109. Which of the following statements is not true with regard to tax issues of partnerships?
a. Partnerships are viewed as an extension of the owners
b. Partnerships are required to pay some forms of taxes
c. The IRS must be informed as to the manner partnership income is allocated to the
partners
d. All of the above are true

110. Which of the following is not a similarity that exists between proprietorships and
partnerships?
a. Neither requires approval by a state to form
b. Both can use an accounting method that does not conform to GAAP
c. Owners put the company’s income on the owner’s individual tax return
d. All of the above are similarities of proprietorships and partnerships

111. Which of the following is not an area where there are differences when comparing
partnerships and corporations?
a. The ease of formation
b. The level of owner legal liability
c. The ease of ownership transferability
d. All of the above are areas where partnerships and corporations differ
112. Which of the following is not a difference when comparing partnerships and
corporations?
a. Corporations must conform to GAAP whereas partnerships are not required to
conform to GAAP
b. Partnerships and corporations neither are required to attain state approval to form
c. Partners have unlimited liability while corporation shareholders generally do not
have unlimited liability
d. Corporations are required to pay income tax while partnerships are not required to
pay income taxes

113. What theory of equity is applicable for partnerships?


a. Proprietary theory
b. Entity theory
c. A mix of proprietary and entity theory
d. Partnership theory

114. Which of the following is not an example of the proprietary theory of equity?
a. Partners do not have claims to specific assets
b. Individual partners are liable for all debts of the partnership
c. A partner’s income tax includes the partner’s share of partnership net income, and
the partnership does not pay income taxes
d. Salaries of partners are viewed as distributions of income, not components of net
income

115. Which of the following is not an example of the entity theory of equity?
a. Continuity of the partnership when admission or withdrawal of partners occurs
b. A partnership can enter into contracts
c.

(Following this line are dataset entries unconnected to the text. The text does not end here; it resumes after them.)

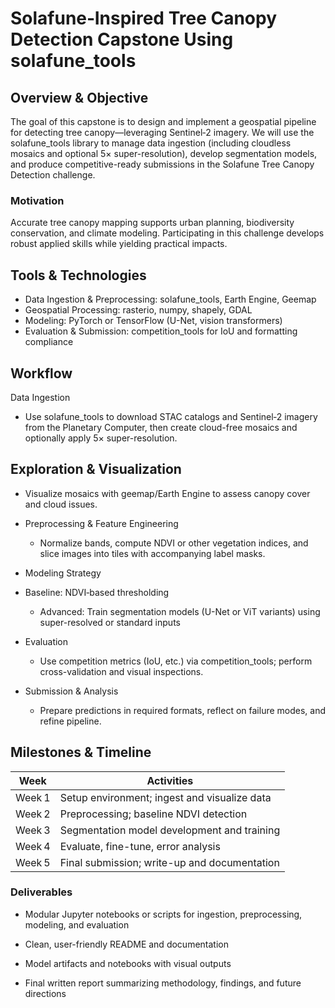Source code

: # Solafune‑Inspired Tree Canopy Detection Capstone Using solafune_tools

## Overview & Objective
The goal of this capstone is to design and implement a geospatial pipeline for detecting tree canopy—leveraging Sentinel‑2 imagery. We will use the solafune_tools library to manage data ingestion (including cloudless mosaics and optional 5× super-resolution), develop segmentation models, and produce competitive-ready submissions in the Solafune Tree Canopy Detection challenge.

### Motivation
Accurate tree canopy mapping supports urban planning, biodiversity conservation, and climate modeling. Participating in this challenge develops robust applied skills while yielding practical impacts.

## Tools & Technologies
- Data Ingestion & Preprocessing: solafune_tools, Earth Engine, Geemap
- Geospatial Processing: rasterio, numpy, shapely, GDAL
- Modeling: PyTorch or TensorFlow (U-Net, vision transformers)
- Evaluation & Submission: competition_tools for IoU and formatting compliance

## Workflow
Data Ingestion
- Use solafune_tools to download STAC catalogs and Sentinel‑2 imagery from the Planetary Computer, then create cloud-free mosaics and optionally apply 5× super-resolution.

## Exploration & Visualization

- Visualize mosaics with geemap/Earth Engine to assess canopy cover and cloud issues.

- Preprocessing & Feature Engineering
    - Normalize bands, compute NDVI or other vegetation indices, and slice images into tiles with accompanying label masks.

- Modeling Strategy

- Baseline: NDVI‑based thresholding
    - Advanced: Train segmentation models (U-Net or ViT variants) using super-resolved or standard inputs

- Evaluation
    - Use competition metrics (IoU, etc.) via competition_tools; perform cross-validation and visual inspections.

- Submission & Analysis
    - Prepare predictions in required formats, reflect on failure modes, and refine pipeline.

## Milestones & Timeline
| Week   | Activities                                   |
| ------ | -------------------------------------------- |
| Week 1 | Setup environment; ingest and visualize data |
| Week 2 | Preprocessing; baseline NDVI detection       |
| Week 3 | Segmentation model development and training  |
| Week 4 | Evaluate, fine-tune, error analysis          |
| Week 5 | Final submission; write-up and documentation |


### Deliverables
- Modular Jupyter notebooks or scripts for ingestion, preprocessing, modeling, and evaluation

- Clean, user-friendly README and documentation

- Model artifacts and notebooks with visual outputs

- Final written report summarizing methodology, findings, and future directions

Assets contributed to the partnership retain the existing tax basis to the partner
contributing
d Partnership creditors have priority claim to partnership assets and the creditors of
partners have priority claim to the partner’s assets in the event of liquidation

116. Which of the following statements is not true with regard to articles of partnership?
a. Written articles of partnership are not required to form a partnership
b. The Uniform Partnership Act provides a list of items that must be included in
articles of partnership
c. A written partnership agreement enables the partners to detail the agreed working
relationship among the partners
d. State law applies only if there is not agreement among the partners with regard to
that specific issue

117. When a partnership agreement is silent with regard to any aspect of a partnership
operation, who/what decides on that aspect of the partnership’s operations?
a. State law
b. Uniform Partnership Act
c. Majority vote of stockholders
d. Decision by senior partner

118. Which of the following valuation amounts is not allowed when assigning values to
noncash assets in a partnership formation?
a. Contributor’s carrying value
b. Contributor’s tax basis
c. Market (appraised) value
d. All of the above valuation amounts are allowed

119. Which of the following statements is correct with regard to the creation of initial capital
account balances on a partnership’s financial records?
a. The capital accounts can be created for any dollar amount agreed by all partners
b. The market value of noncash assets must be considered when creating the initial
capital balances
c. Each partner’s capital account must have a non-zero value assigned to it
d. All of the above statements are correct

120. Which of the following statements is not true with regard to assigning the carrying value
of noncash assets contributed to those assets at the date of a partnership’s formation?
a. Use of the noncash asset’s historical cost can result in the misstatement of the
partners’ capital accounts
b. Assigning the historical cost to noncash assets contributed to a partnership may
require the partnership agreement to address profit/loss distribution that will
occur when the contributed asset is sold
c. Assigning the historical cost to noncash assets contributed to a partnership will
not cause partner taxable income to differ from the partner ’s share of partnership
income
d. All of the above statements are correct

121. Which of the following statements is true with regard to assigning a noncash asset
contributed to a partnership the tax basis of the contributing partner?
a. The tax basis of noncash assets contributed must be used if the partnership is a
taxable entity
b. The tax basis must be considered when determine each partner’s allocation of
taxable partnership income
c. The contributing partner’s tax basis may not be used for financial accounting
records
d. None of the above statements are true

122. Which of the following statements is not true with regard to assigning the market value
of noncash assets contributed to those assets at the date of a partnership’s formation?
a. Gains or losses would likely not be recorded if the asset were sold at the date for
partnership is formed
b. The contributing partner’s share of the partnership’s income would be adjusted by
the difference between the market value and tax basis at the date the asset is
contributed to the partnership
c. The market value is the most commonly assigned value to contributed noncash
assets
d. All of the above statements are correct

123. Which of the following statements is correct with regard to the contribution of assets and
associated liabilities to a partnership?
a. Liabilities associated with assets contributed to a partnership remain the liability
of the contributing partner
b. Liabilities associated with assets contributed to a partnership become the liability
of the partnership
c. Liabilities associated with assets contributed to a partnership become the liability
of both the contributing partner and the partnership
d. Assets may not be contributed to a partnership if there is a liability associated
with the asset

124. The bonus method of recognizing unidentifiable intangible asset contributions to a


partnership does which of the following?
a. It recognizes that partners may contribute more than the observable assets to the
partnership
b. It increases total partnership capital
c. Can only increase partner capital accounts
d. b and c are correct

125. This method of recognizing unidentifiable intangible assets does not result in a change to
total contributed capital.
a. Goodwill method
b. Bonus method
c. Reciprocal method
d. None of these methods will result in a change to total contributed capital

126. When can the bonus method be applied?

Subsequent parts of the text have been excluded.